Here is a block of records. Copy every line in it that includes "configuration".

Segment Start: Data to process

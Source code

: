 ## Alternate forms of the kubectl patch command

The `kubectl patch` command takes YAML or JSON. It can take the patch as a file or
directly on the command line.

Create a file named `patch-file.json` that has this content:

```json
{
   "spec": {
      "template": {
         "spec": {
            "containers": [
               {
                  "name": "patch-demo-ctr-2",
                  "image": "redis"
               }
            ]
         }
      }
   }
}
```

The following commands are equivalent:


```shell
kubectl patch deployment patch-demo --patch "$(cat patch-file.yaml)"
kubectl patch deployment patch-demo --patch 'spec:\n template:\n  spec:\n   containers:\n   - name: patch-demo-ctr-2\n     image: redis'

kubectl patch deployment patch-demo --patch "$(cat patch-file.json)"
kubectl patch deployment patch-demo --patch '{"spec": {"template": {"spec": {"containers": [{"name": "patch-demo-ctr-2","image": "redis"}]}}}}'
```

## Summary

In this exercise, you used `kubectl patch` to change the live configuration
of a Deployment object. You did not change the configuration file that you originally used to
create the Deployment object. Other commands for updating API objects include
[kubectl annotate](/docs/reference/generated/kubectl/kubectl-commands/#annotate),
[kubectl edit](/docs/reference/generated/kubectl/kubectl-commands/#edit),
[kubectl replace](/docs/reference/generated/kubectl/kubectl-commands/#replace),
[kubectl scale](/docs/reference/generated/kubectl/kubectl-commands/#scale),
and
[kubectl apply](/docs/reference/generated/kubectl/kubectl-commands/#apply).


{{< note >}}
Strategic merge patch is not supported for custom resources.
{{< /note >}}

Segment End: Data to process

**Output of the task**
In this exercise, you used `kubectl patch` to change the live configuration
of a Deployment object. You did not change the configuration file that you originally used to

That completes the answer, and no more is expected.